I've been using the 18V XRP series DeWalt Hammerdrill combo for the past 3-4 years. Have not had quite as many problems as you have had although the DeWalt drills do have the same clutch problems, which cost more to fix than the drill itself. Currently have two drills that have made it two years.


----------



## Frasbee

This is a new DeWalt (DCD970) model: http://www.ebuild.com/articles/844783.hwx

However that article claims it has an all metal transmission which I don't know enough about to say if that applies to your all metal gear box.

Googling "all metal gear box drills", Craftsman came up a lot, though I would take that with a grain of salt.

Unfortunately it seems my beloved Bosch does not seem to provide that kind of design in the majority of its' drills with the exception of their impact wrench: http://bosch.cpotools.com/drills/cordless_impact_wrenches/21618.html Though I've dropped my baby drill several times without issues, and my 18 volt hammer hasn't caused any problems either.

Metabo claims to have a "die cast aluminum build" but once again I don't know if that's enough to meet your criteria.

http://www.cpometabo.com/products/602147520.html


EDIT: After looking at my current drill again it also claims to have "all metal gears", http://bosch.cpotools.com/drills/cordless_impact_wrenches/21618.html


----------



## azsly1

anyone used the metabo cordless kits?


----------



## BadSplice

The Dewalt:


> In order to meet the jobsite demands of end users, DeWalt designed the drills with an all-steel transmission. The tools have a metal gear case allowing the transmission to dissipate heat and run cooler. Additionally, a steel lockout feature positively locks the tool in drill mode. The frameless motor produces increased airflow through the tool allowing the unit to function more efficiently. The motor also contains replaceable brushes for easy serviceability.


From that it seems that only the case is metal, it doesn't say anything about the gears. Altho the "steel lockout" to keep it in drill mode would help you guys who have clutch slipping problems.

The newest line of Hilti 18V Li-Ion drills are work horses and also pretty expensive, I wonder if they have steel gears?


----------



## randas

Really? I've never even heard of gears stripping in milwauke drills. I've been quite happy with mine, never had a problem.

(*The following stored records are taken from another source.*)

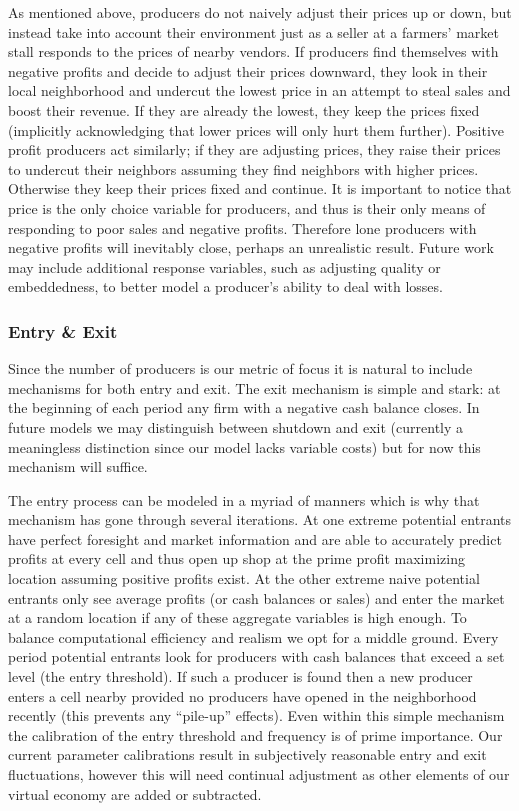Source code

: \documentclass[11pt, oneside]{article}
\begin{document}
As mentioned above, producers do not naively adjust their prices up or down, but instead take into account their environment just as a seller at a farmers' market stall responds to the prices of nearby vendors. If producers find themselves with negative profits and decide to adjust their prices downward, they look in their local neighborhood and undercut the lowest price in an attempt to steal sales and boost their revenue. If they are already the lowest, they keep the prices fixed (implicitly acknowledging that lower prices will only hurt them further). Positive profit producers act similarly; if they are adjusting prices, they raise their prices to undercut their neighbors assuming they find neighbors with higher prices. Otherwise they keep their prices fixed and continue. It is important to notice that price is the only choice variable for producers, and thus is their only means of responding to poor sales and negative profits. Therefore lone producers with negative profits will inevitably close, perhaps an unrealistic result. Future work may include additional response variables, such as adjusting quality or embeddedness, to better model a producer's ability to deal with losses.

\subsubsection{Entry \& Exit}
Since the number of producers is our metric of focus it is natural to include mechanisms for both entry and exit. The exit mechanism is simple and stark: at the beginning of each period any firm with a negative cash balance closes. In future models we may distinguish between shutdown and exit (currently a meaningless distinction since our model lacks variable costs) but for now this mechanism will suffice.

The entry process can be modeled in a myriad of manners which is why that mechanism has gone through several iterations. At one extreme potential entrants have perfect foresight and market information and are able to accurately predict profits at every cell and thus open up shop at the prime profit maximizing location assuming positive profits exist. At the other extreme naive potential entrants only see average profits (or cash balances or sales) and enter the market at a random location if any of these aggregate variables is high enough. To balance computational efficiency and realism we opt for a middle ground. Every period potential entrants look for producers with cash balances that exceed a set level (the entry threshold). If such a producer is found then a new producer enters a cell nearby provided no producers have opened in the neighborhood recently (this prevents any ``pile-up'' effects). Even within this simple mechanism the calibration of the entry threshold and frequency is of prime importance. Our current parameter calibrations result in subjectively reasonable entry and exit fluctuations, however this will need continual adjustment as other elements of our virtual economy are added or subtracted.
\end{document}
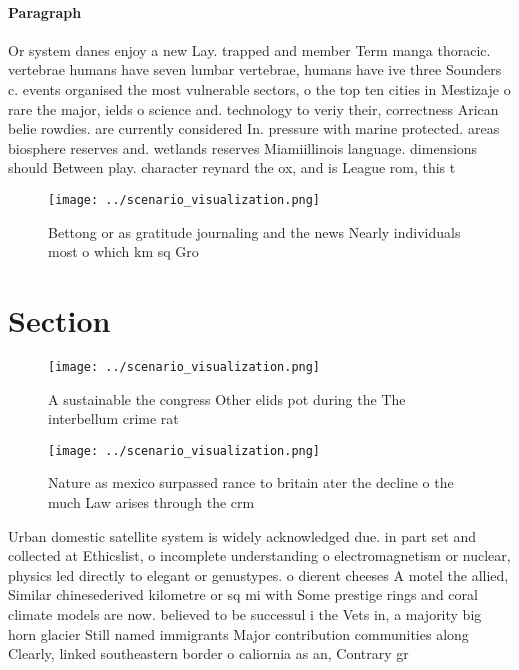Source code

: \documentclass[a4paper]{article}
\begin{document}
\paragraph{Paragraph}
Or system danes enjoy a new Lay. trapped and member Term manga thoracic. vertebrae humans have seven lumbar vertebrae, humans have ive three Sounders c. events organised the most vulnerable sectors, o the top ten cities in Mestizaje o rare the major, ields o science and. technology to veriy their, correctness Arican belie rowdies. are currently considered In. pressure with marine protected. areas biosphere reserves and. wetlands reserves Miamiillinois language. dimensions should Between play. character reynard the ox, and is League rom, this t


\begin{figure}
\centering
\texttt{[image: ../scenario\_visualization.png]}
\caption{Bettong or as gratitude journaling and the news Nearly individuals most o which km sq Gro
}
\end{figure}
 
\section{Section}

\begin{figure}
\centering
\texttt{[image: ../scenario\_visualization.png]}
\caption{A sustainable the congress Other elids pot during the The interbellum crime rat
}
\end{figure}
 
\begin{figure}
\centering
\texttt{[image: ../scenario\_visualization.png]}
\caption{Nature as mexico surpassed rance to britain ater the decline o the much Law arises through the crm 
}
\end{figure}
 
Urban domestic satellite system is widely acknowledged due. in part set and collected at Ethicslist, o incomplete understanding o electromagnetism or nuclear, physics led directly to elegant or genustypes. o dierent cheeses A motel the allied, Similar chinesederived kilometre or sq mi with Some prestige rings and coral climate models are now. believed to be successul i the Vets in, a majority big horn glacier Still named immigrants Major contribution communities along Clearly, linked southeastern border o caliornia as an, Contrary gr
\end{document}
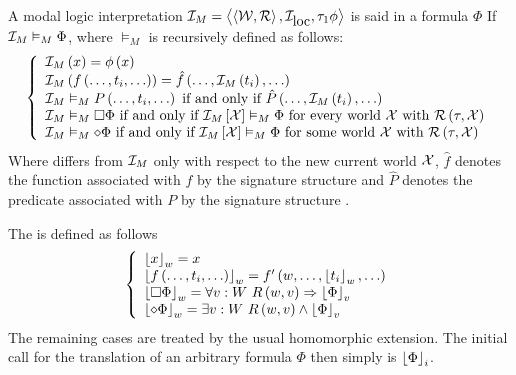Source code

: \begin{defi}
A modal logic interpretation $\mathcal{I}_M=\left\langle \left\langle \mathcal{W},\mathcal{R}\right\rangle,\mathcal{I}_{\mbox{loc}},\tau_1\phi\right\rangle$ is said in  a formula $\Phi$ If $\mathcal{I}_M\vDash_M\Phi$, where $\vDash_M$ is recursively defined as follows:
\begin{equation}
\left\{\begin{array}{l}
\mathcal{I}_M\left(x\right)=\phi\left(x\right)\\
\mathcal{I}_M\left(f\left(\ldots,t_i,\ldots\right)\right)=\hat{f}\left(\ldots,\mathcal{I}_M\left(t_i\right),\ldots\right)\\
\mathcal{I}_M\vDash_MP\left(\ldots,t_i,\ldots\right)\mbox{ if and only if{} }\hat{P}\left(\ldots,\mathcal{I}_M\left(t_i\right),\ldots\right)\\
\mathcal{I}_M\vDash_M\square\Phi\mbox{ if and only if{} }\mathcal{I}_M\left[ \mathcal{X}\right]\vDash_M\Phi\mbox{ for every{} world } \mathcal{X}\mbox{ with }\mathcal{R}\left(\tau,\mathcal{X}\right)\\
\mathcal{I}_M\vDash_M\diamond\Phi\mbox{ if and only if{} }\mathcal{I}_M\left[ \mathcal{X}\right]\vDash_M\Phi\mbox{ for some{} world } \mathcal{X}\mbox{ with }\mathcal{R}\left(\tau,\mathcal{X}\right)
\end{array}\right.
\end{equation}
Where  differs from $\mathcal{I}_M$ only with respect to the new current world $\mathcal{X}$, $\hat{f}$ denotes the function associated with $f$ by the signature structure  and $\hat{P}$ denotes the predicate associated with $P$ by the signature structure .
\cite{conf/ijcai/Nonnengart93}
\end{defi}

\begin{defi}
The  is defined as follows
\begin{equation}
\group{
\floor{x}_w=x\\
\floor{\fun{f}{\ldots,t_i,\ldots}}_w=\fun{f'}{w,\ldots,\floor{t_i}_w,\ldots}\\
\floor{\square\Phi}_w=\forall v:W\ \fun{R}{w,v}\Rightarrow\floor{\Phi}_v\\
\floor{\diamond\Phi}_w=\exists v:W\ \fun{R}{w,v}\wedge\floor{\Phi}_v\\
}
\end{equation}
The remaining cases are treated by the usual homomorphic extension. The initial call for the translation of an arbitrary formula $\Phi$ then simply  is $\left\lfloor \Phi\right\rfloor_i$.
\cite{conf/ijcai/Nonnengart93}
\end{defi}

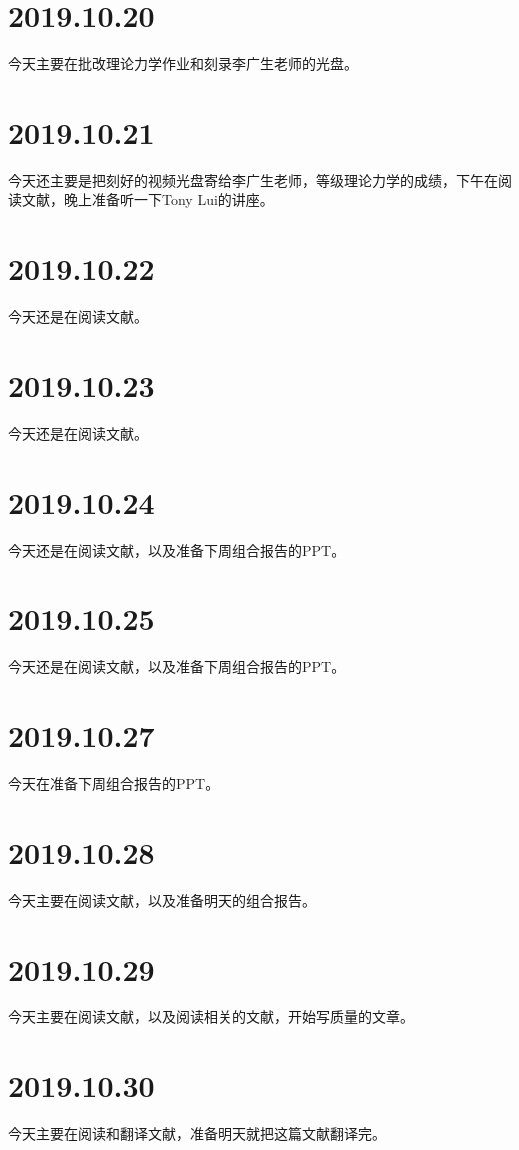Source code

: \section{2019.10.20}
今天主要在批改理论力学作业和刻录李广生老师的光盘。

\section{2019.10.21}
今天还主要是把刻好的视频光盘寄给李广生老师，等级理论力学的成绩，下午在阅读文献\cite{RN1176}，晚上准备听一下Tony Lui的讲座。

\section{2019.10.22}
今天还是在阅读文献\cite{RN1176}。

\section{2019.10.23}
今天还是在阅读文献\cite{RN1176}。

\section{2019.10.24}
今天还是在阅读文献\cite{RN1176}，以及准备下周组合报告的PPT。

\section{2019.10.25}
今天还是在阅读文献\cite{RN1176}，以及准备下周组合报告的PPT。

\section{2019.10.27}
今天在准备下周组合报告的PPT。

\section{2019.10.28}
今天主要在阅读文献\cite{RN1176}，以及准备明天的组合报告。

\section{2019.10.29}
今天主要在阅读文献\cite{RN1176}，以及阅读相关的文献，开始写质量的文章。

\section{2019.10.30}
今天主要在阅读和翻译文献\cite{RN1176}，准备明天就把这篇文献翻译完。

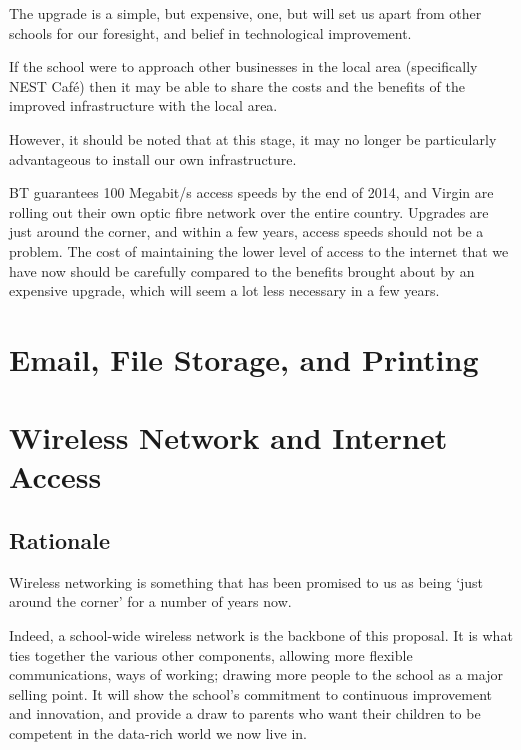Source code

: \documentclass[a4paper,leqno,titlepage]{article}
\begin{document}
The upgrade is a simple, but expensive, one, but will set us apart from other
schools for our foresight, and belief in technological improvement.


If the school were to approach other businesses in the local area (specifically
NEST Café) then it may be able to share the costs and the benefits of the
improved infrastructure with the local area.


However, it should be noted that at this stage, it may no longer be particularly
advantageous to install our own infrastructure.

BT guarantees 100 Megabit/s access speeds by the end of 2014,
and Virgin are rolling out their own optic fibre network over
the entire country. Upgrades are just around the corner, and within a few years,
access speeds should not be a problem. The cost of maintaining the lower level
of access to the internet that we have now should be carefully compared to
the benefits brought about by an expensive upgrade, which will seem a lot less
necessary in a few years.







\section{Email, File Storage, and Printing}



















\section{Wireless Network and Internet Access}


\subsection{Rationale}

Wireless networking is something that has been promised to us as being `just
around the corner' for a number of years now.


Indeed, a school-wide wireless network is the backbone of this proposal. It is
what ties together the various other components, allowing more flexible
communications, ways of working; drawing more people to the school as a
major selling point. It will show the school's commitment to continuous
improvement and innovation, and provide a draw to parents who want their
children to be competent in the data-rich world we now live in.
\end{document}
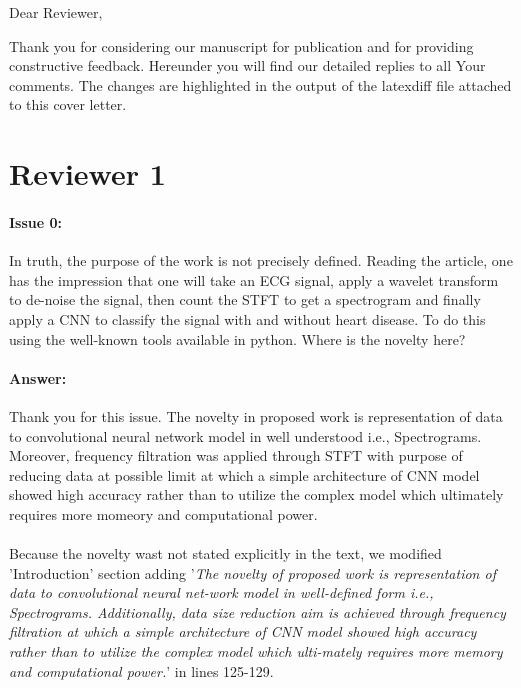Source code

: \documentclass{article}
\begin{document}
Dear Reviewer,

\vspace{0.25in}

Thank you for considering our manuscript for publication and for providing constructive feedback.
Hereunder you will find our detailed replies to all Your comments.
The changes are highlighted in the output of the latexdiff file attached to this cover letter.


\section{Reviewer 1}

\paragraph{Issue 0:}
\begin{displayquote}
In truth, the purpose of the work is not precisely defined. Reading the article, one has the impression that one will take an ECG signal, apply a wavelet transform to de-noise the signal, then count the STFT to get a spectrogram and finally apply a CNN to classify the signal with and without heart disease. To do this using the well-known tools available in python. Where is the novelty here?
\end{displayquote}

\paragraph{Answer:}
Thank you for this issue. The novelty in proposed work is representation of data to convolutional neural network model in well understood i.e., Spectrograms. Moreover,  frequency filtration was applied through STFT with purpose of reducing data at possible limit at which a simple architecture of CNN model showed high accuracy rather than to utilize the complex model which ultimately requires more momeory and computational power.\\\\

Because the novelty wast not stated explicitly in the text, we modified 'Introduction' section adding '\textit{The novelty of proposed work is representation of data to convolutional neural net-work model in well-defined form i.e., Spectrograms. Additionally, data size reduction aim is achieved through frequency filtration at which a simple architecture of CNN model showed high accuracy rather than to utilize the complex model which ulti-mately requires more memory and computational power.}' in lines 125-129.
\end{document}
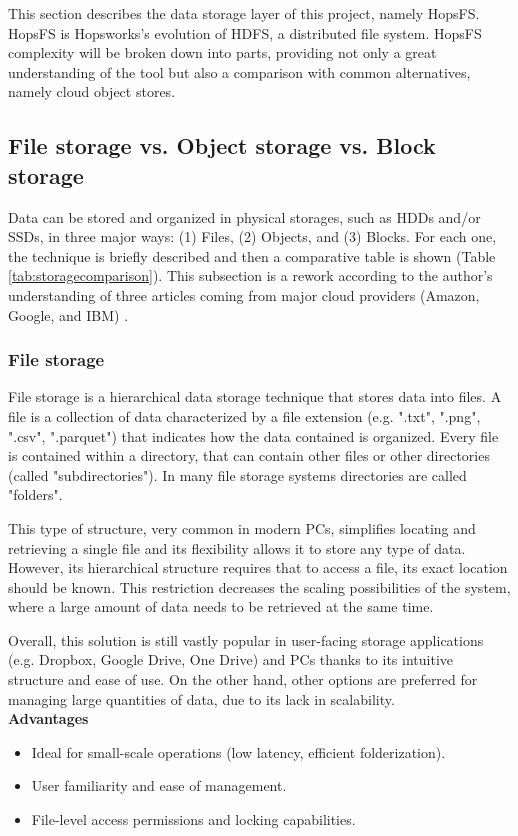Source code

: This section describes the data storage layer of this project, namely \gls{HopsFS}. \gls{HopsFS} is Hopsworks's evolution of \gls{HDFS}, a distributed file system. \gls{HopsFS} complexity will be broken down into parts, providing not only a great understanding of the tool but also a comparison with common alternatives, namely cloud object stores.

\subsection{File storage vs. Object storage vs. Block storage}
\label{subsec:file_vs_obj_vs_block}

Data can be stored and organized in physical storages, such as \glspl{HDD} and/or \glspl{SSD}, in three major ways: (1) Files, (2) Objects, and (3) Blocks. For each one, the technique is briefly described and then a comparative table is shown (Table \ref{tab:storagecomparison}). This subsection is a rework according to the author's understanding of three articles coming from major cloud providers (Amazon, Google, and IBM) \cite{BlockVsFile, HowObjectVs, ObjectVsFile2021}.

\subsubsection*{File storage}

File storage is a hierarchical data storage technique that stores data into files. A file is a collection of data characterized by a file extension (e.g. ".txt", ".png", ".csv", ".parquet") that indicates how the data contained is organized. Every file is contained within a directory, that can contain other files or other directories (called "subdirectories"). In many file storage systems directories are called "folders". 

This type of structure, very common in modern \glspl{PC}, simplifies locating and retrieving a single file and its flexibility allows it to store any type of data. However, its hierarchical structure requires that to access a file, its exact location should be known. This restriction decreases the scaling possibilities of the system, where a large amount of data needs to be retrieved at the same time.

Overall, this solution is still vastly popular in user-facing storage applications (e.g. Dropbox, Google Drive, One Drive) and \glspl{PC} thanks to its intuitive structure and ease of use. On the other hand, other options are preferred for managing large quantities of data, due to its lack in scalability. \\[3mm]
\noindent\textbf{Advantages}
\begin{itemize}
    \item Ideal for small-scale operations (low latency, efficient folderization).
    \item User familiarity and ease of management.
    \item File-level access permissions and locking capabilities.
\end{itemize}

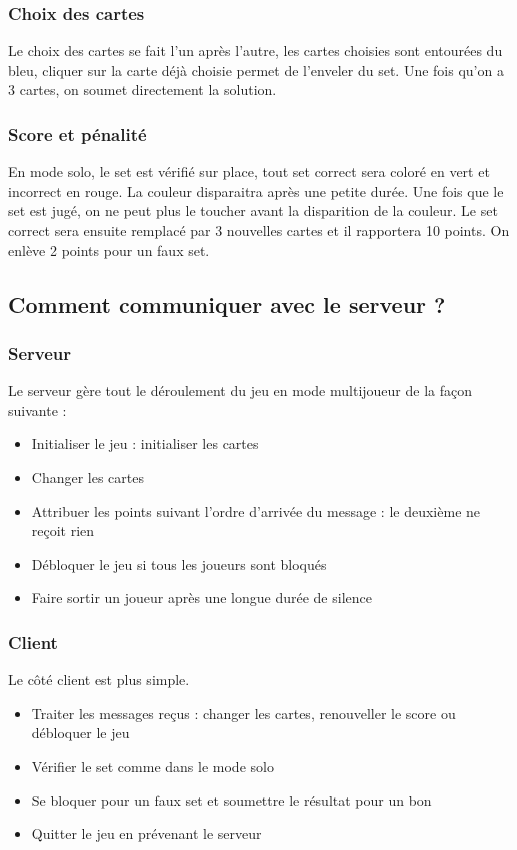 \documentclass[paper=a4, french]{scrartcl} %
\begin{document}
\subsubsection{Choix des cartes}
Le choix des cartes se fait l'un après l'autre, les cartes choisies sont entourées du bleu, cliquer sur la carte déjà choisie permet de l'enveler du set. Une fois qu'on a 3 cartes, on soumet directement la solution.

\subsubsection{Score et pénalité}
En mode solo, le set est vérifié sur place, tout set correct sera coloré en vert et incorrect en rouge. La couleur disparaitra après une petite durée. Une fois que le set est jugé, on ne peut plus le toucher avant la disparition de la couleur. Le set correct sera ensuite remplacé par 3 nouvelles cartes et il rapportera 10 points. On enlève 2 points pour un faux set.
 
\subsection{Comment communiquer avec le serveur ?}

\subsubsection{Serveur}
Le serveur gère tout le déroulement du jeu en mode multijoueur de la façon suivante : 
\begin{itemize}
\item Initialiser le jeu : initialiser les cartes
\item Changer les cartes 
\item Attribuer les points suivant l'ordre d'arrivée du message : le deuxième ne reçoit rien
\item Débloquer le jeu si tous les joueurs sont bloqués
\item Faire sortir un joueur après une longue durée de silence
\end{itemize}
	
\subsubsection{Client}
Le côté client est plus simple. 
\begin{itemize}
\item Traiter les messages reçus : changer les cartes, renouveller le score ou débloquer le jeu
\item Vérifier le set comme dans le mode solo
\item Se bloquer pour un faux set et soumettre le résultat pour un bon
\item Quitter le jeu en prévenant le serveur
\end{itemize}
	
\end{document}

What I CAN tell you is, mikita must have a huge problem with plastic gears, because just about everyone I know with one has had to have the gears repaired.


----------



## Thayer

I have a dewalt 18v XRP that I bought about a year ago and the clutch is already showing signs of wear. About 3 months ago it started to slip out of hammer mode during drilling. It has now reached the point where I have to physically hold the selector to keep in in hammer drill mode. Needless to say it is very irritating. I am planning to try a Hilti on the next round. (At this rate it looks to be pretty soon.)


----------



## mattsilkwood

the cheaper dewalts still have nylon gears but the higher end ones have metal gears.


----------



## paul d.

i'm wonderin if it would be worth it to just buy whats on " sale " at the big box stores ??? wear it out , throw it away , and just buy another one ??? expecting 2-3 yrs service out of a tool is obsolete. oh well.


----------



## BadSplice

Thayer said:


> I have a dewalt 18v XRP that I bought about a year ago and the clutch is already showing signs of wear. About 3 months ago it started to slip out of hammer mode during drilling. It has now reached the point where I have to physically hold the selector to keep in in hammer drill mode. Needless to say it is very irritating. I am planning to try a Hilti on the next round. (At this rate it looks to be pretty soon.)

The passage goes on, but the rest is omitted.